We cling to our beliefs for all we’re worth; if we lose our beliefs, we lose our bearings. We don’t know up from down, right from left. We’re free-falling into the gaping void of “I don’t know.”

And so it is that we dig in our heels and argue with each other over our beliefs. At the extremes — which is far more common throughout history than we may care to admit — we physically fight and kill each other because of differences in beliefs.

  • “I have the right to own whatever guns I want.”
  • “The government should regulate guns.”
  • “Animals should never be used for testing.”
  • “Abortion is evil.”
  • “A woman has the right to choose what to do with her body.”
  • “America is the greatest country in the world.”
  • “Rich people are greedy and should be forced to pay their fair share.”
  • “Rich people are producers who build the economy and should be incentivized and protected.”
  • “God is a spirit, one God in three persons.”
  • “There is no god.”
  • “People are born with original sin.”
  • “The world is flat.”
  • “The sun revolves around the earth.”
  • “White people are superior to black people.”
  • “Non-muslims are infidels.”

(If I’ve hit on one of your beliefs, or a belief that conflicts with your own, pay close attention to how you feel. Do you feel yourself tightening, constricting into defensiveness?)

In our desperate desire to know, we become dogmatic and fundamentalist. We debate and try to prove ourselves right and others wrong, while patting ourselves on the back for “defending truth.”

As Yann Martel says in his breathtakingly insightful novel, Life of Pi,

“There are always those who take it upon themselves to defend God, as if Ultimate Reality, as if the sustaining frame of existence, were something weak and helpless…”

Reality and truth need no defense. The only thing that needs defense is our beliefs, and we defend them because of the terrifying possibility lurking in our subconscious mind that we could be wrong.

Zen Buddhism offers a refreshing escape from the defensive and clinging fundamentalism of belief. They call it “Don’t Know Mind.”

Zen Master Bon Soeng explains,

“There’s all of this bias toward knowing. But we don’t really know. We have this radical teaching: How about admitting the truth that we don’t know and go from there. If we really live that, it changes everything.

“Don’t Know Mind doesn’t mean stupid. It means What Is It? Suddenly our eyes are open, we’re vibrating with energy because we wonder, ‘What?’…rather than, ‘Oh yeah, I know that!’

“So this Not-Knowing actually gives us life. It gives vibrancy and energy to the world we live in. This kind of I-Know shuts everything down and we get stuck…

“We fill our minds up with all this stuff, and it gets stale and dead. Not knowing is what opens us up and comes alive…

“Clear it away. Return to zero.

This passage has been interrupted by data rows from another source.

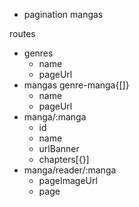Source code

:  - pagination mangas

routes
 - genres
   - name
   - pageUrl
 - mangas genre-manga{[]}
   - name
   - pageUrl
 - manga/:manga
    - id
    - name
    - urlBanner
    - chapters[{}]
 - manga/reader/:manga
    - pageImageUrl
    - page
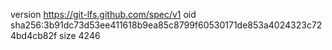 version https://git-lfs.github.com/spec/v1
oid sha256:3b91dc73d53ee411618b9ea85c8799f60530171de853a4024323c724bd4cb82f
size 4246
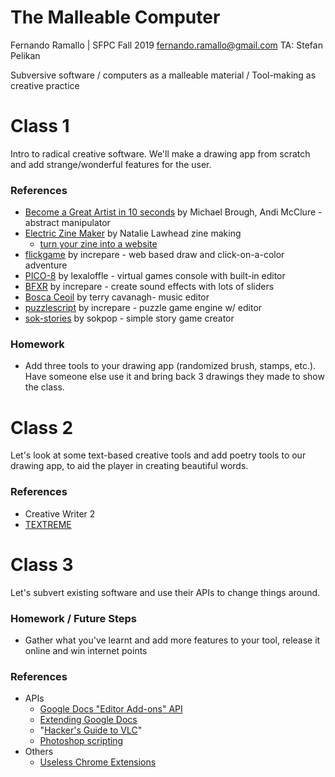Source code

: # The Malleable Computer

Fernando Ramallo | SFPC Fall 2019
fernando.ramallo@gmail.com
TA: Stefan Pelikan

Subversive software / computers as a malleable material / Tool-making as creative practice

# Class 1

Intro to radical creative software. We'll make a drawing app from scratch and add strange/wonderful features for the user.

### References

- [Become a Great Artist in 10 seconds](http://www.ludumdare.com/compo/ludum-dare-27/?action=preview&uid=4987)  by Michael Brough, Andi McClure - abstract manipulator
- [Electric Zine Maker](https://alienmelon.itch.io/electric-zine-maker) by Natalie Lawhead
zine making
    - [turn your zine into a website](https://jeremyoduber.itch.io/js-zine)
- [flickgame](https://www.flickgame.org/) by increpare - web based draw and click-on-a-color adventure
- [PICO-8](https://www.lexaloffle.com/pico-8.php) by lexaloffle - virtual games console with built-in editor
- [BFXR](https://www.bfxr.net/) by increpare - create sound effects with lots of sliders
- [Bosca Ceoil](https://terrycavanagh.itch.io/bosca-ceoil) by terry cavanagh- music editor
- [puzzlescript](https://www.puzzlescript.net/) by increpare - puzzle game engine w/ editor
- [sok-stories](https://www.puzzlescript.net/) by sokpop - simple story game creator

### Homework

- Add three tools to your drawing app (randomized brush, stamps, etc.). Have someone else use it and bring back 3 drawings they made to show the class.

# Class 2

Let's look at some text-based creative tools and add poetry tools to our drawing app, to aid the player in creating beautiful words.

### References

- Creative Writer 2
- [TEXTREME](https://le-von.itch.io/textreme)

# Class 3

Let's subvert existing software and use their APIs to change things around.

### Homework / Future Steps

- Gather what you've learnt and add more features to your tool, release it online and win internet points

### References

- APIs
    - [Google Docs "Editor Add-ons" API](https://developers.google.com/gsuite/add-ons/concepts/types#editor_add-ons)
    - [Extending Google Docs](https://developers.google.com/apps-script/guides/docs)
    - "[Hacker's Guide to VLC](https://wiki.videolan.org/Hacker_Guide/)"
    - [Photoshop scripting](https://www.adobe.com/devnet/photoshop/scripting.html)
- Others
    - [Useless Chrome Extensions](https://github.com/mattpiccolella/useless-chrome-extensions)

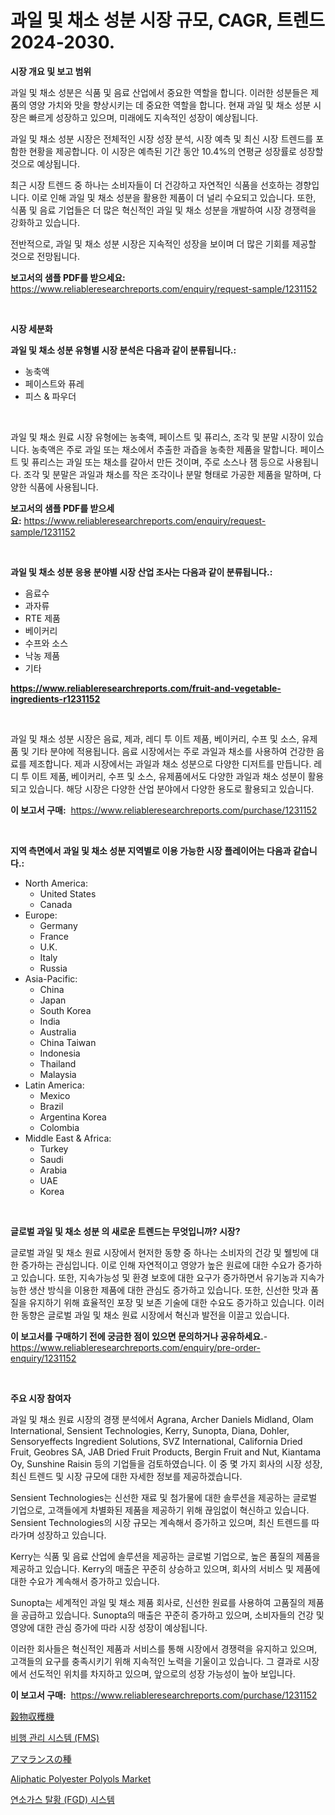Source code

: <p><h1>과일 및 채소 성분 시장 규모, CAGR, 트렌드 2024-2030.</h1></p><p><strong>시장 개요 및 보고 범위</strong></p>
<p><p>과일 및 채소 성분은 식품 및 음료 산업에서 중요한 역할을 합니다. 이러한 성분들은 제품의 영양 가치와 맛을 향상시키는 데 중요한 역할을 합니다. 현재 과일 및 채소 성분 시장은 빠르게 성장하고 있으며, 미래에도 지속적인 성장이 예상됩니다. </p><p>과일 및 채소 성분 시장은 전체적인 시장 성장 분석, 시장 예측 및 최신 시장 트렌드를 포함한 현황을 제공합니다. 이 시장은 예측된 기간 동안 10.4%의 연평균 성장률로 성장할 것으로 예상됩니다. </p><p>최근 시장 트렌드 중 하나는 소비자들이 더 건강하고 자연적인 식품을 선호하는 경향입니다. 이로 인해 과일 및 채소 성분을 활용한 제품이 더 널리 수요되고 있습니다. 또한, 식품 및 음료 기업들은 더 많은 혁신적인 과일 및 채소 성분을 개발하여 시장 경쟁력을 강화하고 있습니다. </p><p>전반적으로, 과일 및 채소 성분 시장은 지속적인 성장을 보이며 더 많은 기회를 제공할 것으로 전망됩니다.</p></p>
<p><strong>보고서의 샘플 PDF를 받으세요:</strong> <a href="https://www.reliableresearchreports.com/enquiry/request-sample/1231152">https://www.reliableresearchreports.com/enquiry/request-sample/1231152</a></p>
<p>&nbsp;</p>
<p><strong>시장 세분화</strong></p>
<p><strong>과일 및 채소 성분 유형별 시장 분석은 다음과 같이 분류됩니다.:</strong></p>
<p><ul><li>농축액</li><li>페이스트와 퓨레</li><li>피스 & 파우더</li></ul></p>
<p>&nbsp;</p>
<p><p>과일 및 채소 원료 시장 유형에는 농축액, 페이스트 및 퓨리스, 조각 및 분말 시장이 있습니다. 농축액은 주로 과일 또는 채소에서 추출한 과즙을 농축한 제품을 말합니다. 페이스트 및 퓨리스는 과일 또는 채소를 갈아서 만든 것이며, 주로 소스나 잼 등으로 사용됩니다. 조각 및 분말은 과일과 채소를 작은 조각이나 분말 형태로 가공한 제품을 말하며, 다양한 식품에 사용됩니다.</p></p>
<p><strong>보고서의 샘플 PDF를 받으세요:</strong>&nbsp;<a href="https://www.reliableresearchreports.com/enquiry/request-sample/1231152">https://www.reliableresearchreports.com/enquiry/request-sample/1231152</a></p>
<p>&nbsp;</p>
<p><strong> 과일 및 채소 성분 응용 분야별 시장 산업 조사는 다음과 같이 분류됩니다.:</strong></p>
<p><ul><li>음료수</li><li>과자류</li><li>RTE 제품</li><li>베이커리</li><li>수프와 소스</li><li>낙농 제품</li><li>기타</li></ul></p>
<p><strong><a href="https://www.reliableresearchreports.com/fruit-and-vegetable-ingredients-r1231152">https://www.reliableresearchreports.com/fruit-and-vegetable-ingredients-r1231152</a></strong></p>
<p>&nbsp;</p>
<p><p>과일 및 채소 성분 시장은 음료, 제과, 레디 투 이트 제품, 베이커리, 수프 및 소스, 유제품 및 기타 분야에 적용됩니다. 음료 시장에서는 주로 과일과 채소를 사용하여 건강한 음료를 제조합니다. 제과 시장에서는 과일과 채소 성분으로 다양한 디저트를 만듭니다. 레디 투 이트 제품, 베이커리, 수프 및 소스, 유제품에서도 다양한 과일과 채소 성분이 활용되고 있습니다. 해당 시장은 다양한 산업 분야에서 다양한 용도로 활용되고 있습니다.</p></p>
<p><strong>이 보고서 구매:</strong>&nbsp; <a href="https://www.reliableresearchreports.com/purchase/1231152">https://www.reliableresearchreports.com/purchase/1231152</a></p>
<p>&nbsp;</p>
<p><strong>지역 측면에서 과일 및 채소 성분 지역별로 이용 가능한 시장 플레이어는 다음과 같습니다.:</strong></p>
<p><ul>
    <li>
        North America:
        <ul>
            <li>United States</li>
            <li>Canada</li>
        </ul>
    </li>
    <li>
        Europe:
        <ul>
            <li>Germany</li>
            <li>France</li>
            <li>U.K.</li>
            <li>Italy</li>
            <li>Russia</li>
        </ul>
    </li>
    <li>
        Asia-Pacific:
        <ul>
            <li>China</li>
            <li>Japan</li>
            <li>South Korea</li>
            <li>India</li>
            <li>Australia</li>
            <li>China Taiwan</li>
            <li>Indonesia</li>
            <li>Thailand</li>
            <li>Malaysia</li>
        </ul>
    </li>
    <li>
        Latin America:
        <ul>
            <li>Mexico</li>
            <li>Brazil</li>
            <li>Argentina Korea</li>
            <li>Colombia</li>
        </ul>
    </li>
    <li>
        Middle East & Africa:
        <ul>
            <li>Turkey</li>
            <li>Saudi</li>
            <li>Arabia</li>
            <li>UAE</li>
            <li>Korea</li>
        </ul>
    </li>
    </ul></p>
<p>&nbsp;</p>
<p><strong>글로벌 과일 및 채소 성분 의 새로운 트렌드는 무엇입니까? 시장?</strong></p>
<p><p>글로벌 과일 및 채소 원료 시장에서 현저한 동향 중 하나는 소비자의 건강 및 웰빙에 대한 증가하는 관심입니다. 이로 인해 자연적이고 영양가 높은 원료에 대한 수요가 증가하고 있습니다. 또한, 지속가능성 및 환경 보호에 대한 요구가 증가하면서 유기농과 지속가능한 생산 방식을 이용한 제품에 대한 관심도 증가하고 있습니다. 또한, 신선한 맛과 품질을 유지하기 위해 효율적인 포장 및 보존 기술에 대한 수요도 증가하고 있습니다. 이러한 동향은 글로벌 과일 및 채소 원료 시장에서 혁신과 발전을 이끌고 있습니다.</p></p>
<p><strong>이 보고서를 구매하기 전에 궁금한 점이 있으면 문의하거나 공유하세요.</strong>- <a href="https://www.reliableresearchreports.com/enquiry/pre-order-enquiry/1231152">https://www.reliableresearchreports.com/enquiry/pre-order-enquiry/1231152</a></p>
<p>&nbsp;</p>
<p><strong>주요 시장 참여자</strong></p>
<p><p>과일 및 채소 원료 시장의 경쟁 분석에서 Agrana, Archer Daniels Midland, Olam International, Sensient Technologies, Kerry, Sunopta, Diana, Dohler, Sensoryeffects Ingredient Solutions, SVZ International, California Dried Fruit, Geobres SA, JAB Dried Fruit Products, Bergin Fruit and Nut, Kiantama Oy, Sunshine Raisin 등의 기업들을 검토하였습니다. 이 중 몇 가지 회사의 시장 성장, 최신 트렌드 및 시장 규모에 대한 자세한 정보를 제공하겠습니다.</p><p>Sensient Technologies는 신선한 재료 및 첨가물에 대한 솔루션을 제공하는 글로벌 기업으로, 고객들에게 차별화된 제품을 제공하기 위해 끊임없이 혁신하고 있습니다. Sensient Technologies의 시장 규모는 계속해서 증가하고 있으며, 최신 트렌드를 따라가며 성장하고 있습니다.</p><p>Kerry는 식품 및 음료 산업에 솔루션을 제공하는 글로벌 기업으로, 높은 품질의 제품을 제공하고 있습니다. Kerry의 매출은 꾸준히 상승하고 있으며, 회사의 서비스 및 제품에 대한 수요가 계속해서 증가하고 있습니다.</p><p>Sunopta는 세계적인 과일 및 채소 제품 회사로, 신선한 원료를 사용하여 고품질의 제품을 공급하고 있습니다. Sunopta의 매출은 꾸준히 증가하고 있으며, 소비자들의 건강 및 영양에 대한 관심 증가에 따라 시장 성장이 예상됩니다.</p><p>이러한 회사들은 혁신적인 제품과 서비스를 통해 시장에서 경쟁력을 유지하고 있으며, 고객들의 요구를 충족시키기 위해 지속적인 노력을 기울이고 있습니다. 그 결과로 시장에서 선도적인 위치를 차지하고 있으며, 앞으로의 성장 가능성이 높아 보입니다.</p></p>
<p><strong>이 보고서 구매:</strong>&nbsp;&nbsp;<a href="https://www.reliableresearchreports.com/purchase/1231152">https://www.reliableresearchreports.com/purchase/1231152</a></p>
<p><p><a href="https://github.com/ReganWisoky2023/Market-Research-Report-List-1/blob/main/344912624230.md">穀物収穫機</a></p><p><a href="https://github.com/oajzkywllm460/Market-Research-Report-List-1/blob/main/161060822161.md">비행 관리 시스템 (FMS)</a></p><p><a href="https://github.com/cbigkbh02719/Market-Research-Report-List-1/blob/main/155695524229.md">アマランスの種</a></p><p><a href="https://issuu.com/reportprime-2/docs/aliphatic-polyester-polyols-market-size-2030.pptx">Aliphatic Polyester Polyols Market</a></p><p><a href="https://github.com/vsr06p4p49/Market-Research-Report-List-1/blob/main/106662122162.md">연소가스 탈황 (FGD) 시스템</a></p></p>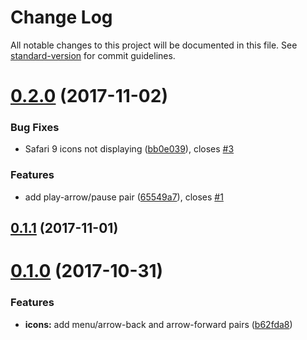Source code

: # Change Log

All notable changes to this project will be documented in this file. See [standard-version](https://github.com/conventional-changelog/standard-version) for commit guidelines.

<a name="0.2.0"></a>
# [0.2.0](https://github.com/hotforfeature/delightful-icons/compare/v0.1.1...v0.2.0) (2017-11-02)


### Bug Fixes

* Safari 9 icons not displaying ([bb0e039](https://github.com/hotforfeature/delightful-icons/commit/bb0e039)), closes [#3](https://github.com/hotforfeature/delightful-icons/issues/3)


### Features

* add play-arrow/pause pair ([65549a7](https://github.com/hotforfeature/delightful-icons/commit/65549a7)), closes [#1](https://github.com/hotforfeature/delightful-icons/issues/1)



<a name="0.1.1"></a>
## [0.1.1](https://github.com/hotforfeature/delightful-icons/compare/v0.1.0...v0.1.1) (2017-11-01)



<a name="0.1.0"></a>
# [0.1.0](https://github.com/hotforfeature/delightful-icons/compare/b62fda8...v0.1.0) (2017-10-31)


### Features

* **icons:** add menu/arrow-back and arrow-forward pairs ([b62fda8](https://github.com/hotforfeature/delightful-icons/commit/b62fda8))

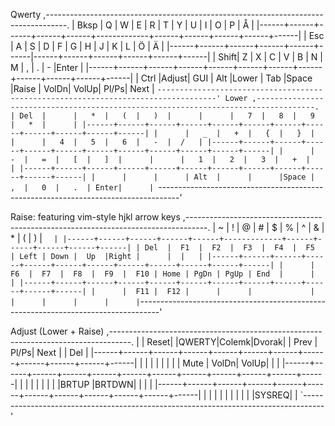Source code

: Qwerty
,-----------------------------------------------------------------------------------.
| Bksp |   Q  |   W  |   E  |   R  |   T  |   Y  |   U  |   I  |   O  |   P  |  Å   |
|------+------+------+------+------+-------------+------+------+------+------+------|
| Esc  |   A  |   S  |   D  |   F  |   G  |   H  |   J  |   K  |   L  |   Ö  |  Ä   |
|------+------+------+------+------+------|------+------+------+------+------+------|
| Shift|   Z  |   X  |   C  |   V  |   B  |   N  |   M  |   ,  |   .  |   -  |Enter |
|------+------+------+------+------+------+------+------+------+------+------+------|
| Ctrl |Adjust| GUI  | Alt  |Lower | Tab  |Space |Raise | VolDn| VolUp| Pl/Ps| Next |
`-----------------------------------------------------------------------------------'
 Lower
,-----------------------------------------------------------------------------------.
| Del  |      |   *  |   (  |   )  |      |      |   7  |   8  |   9  |   *  |      |
|------+------+------+------+------+------+------+------+------+------+------+------|
|      |   _  |   +  |   {  |   }  |      |      |   4  |   5  |   6  |   -  |  /   |
|------+------+------+------+------+------+------+------+------+------+------+------|
|      |   -  |   =  |   [  |   ]  |      |      |   1  |   2  |   3  |   +  |      |
|------+------+------+------+------+------+------+------+------+------+------+------|
|      |      |      | Alt  |      |      |Space |   ,  |   0  |   .  | Enter|      |
`-----------------------------------------------------------------------------------'

 Raise: featuring vim-style hjkl arrow keys
,-----------------------------------------------------------------------------------.
|   ~  |   !  |   @  |   #  |   $  |   %  |   ^  |   &  |   *  |   (  |   )  |  `   |
|------+------+------+------+------+-------------+------+------+------+------+------|
| Del  |  F1  |  F2  |  F3  |  F4  |  F5  | Left | Down |  Up  |Right |      |  |   |
|------+------+------+------+------+------+------+------+------+------+------+------|
|      |  F6  |  F7  |  F8  |  F9  |  F10 | Home | PgDn | PgUp | End  |      |      |
|------+------+------+------+------+------+------+------+------+------+------+------|
|      |  F11 |  F12 |      |      |             |      |      |      |      |      |
`-----------------------------------------------------------------------------------'

 Adjust (Lower + Raise)
,-----------------------------------------------------------------------------------.
|      | Reset|      |QWERTY|Colemk|Dvorak|      | Prev | Pl/Ps| Next |      | Del  |
|------+------+------+------+------+------+------+------+------+------+------+------|
|      |      |      |      |      |      |      | Mute | VolDn| VolUp|      |      |
|------+------+------+------+------+------+------+------+------+------+------+------|
|      |      |      |      |      |      |      |BRTUP |BRTDWN|      |      |      |
|------+------+------+------+------+------+------+------+------+------+------+------|
|      |      |      |      |      |             |      |      |      |SYSREQ|      |
`-----------------------------------------------------------------------------------'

What do we see, what do we smell, what do we taste, what do we touch? Everything is truth. What we know blocks the truth. Returning to not knowing opens us up.”

Not knowing is only terrifying if we believe we’re supposed to know, or that we have to know in order to function.

But we don’t need to “know” anything to enjoy the giggle of a child, to marvel at the awesome beauty of nature, to create art, to be honest with ourselves, to trust our intuition.

We don’t need to “know” anything at all to smile at a stranger, to offer compassion to a friend, to feed a homeless person, to donate to an orphanage.

Functioning at our highest and purest levels of humanity, from all that is good, decent, kind, and compassionate in us, requires not an iota of knowledge, but rather a deeper consciousness beyond what the mind can perceive or conceptualize.

In fact, we function better when we drop all mind-induced beliefs and conceptualizations and simply be with what is.

Rather than being terrifying, not knowing can be wondrous, magical, and peaceful. As we rest in “Don’t Know Mind,” the fear subsides, the hardness of fundamentalism relaxes. We become softer, more open, more relaxed, light-hearted, more curious, more teachable, kinder, and wiser.

In short, we become as Christ taught us to become: as a little child. (Think about it: What do children need to “know” to function as the pure and magical beings that they are?)

Is this absolute truth? I don’t know. But does that matter?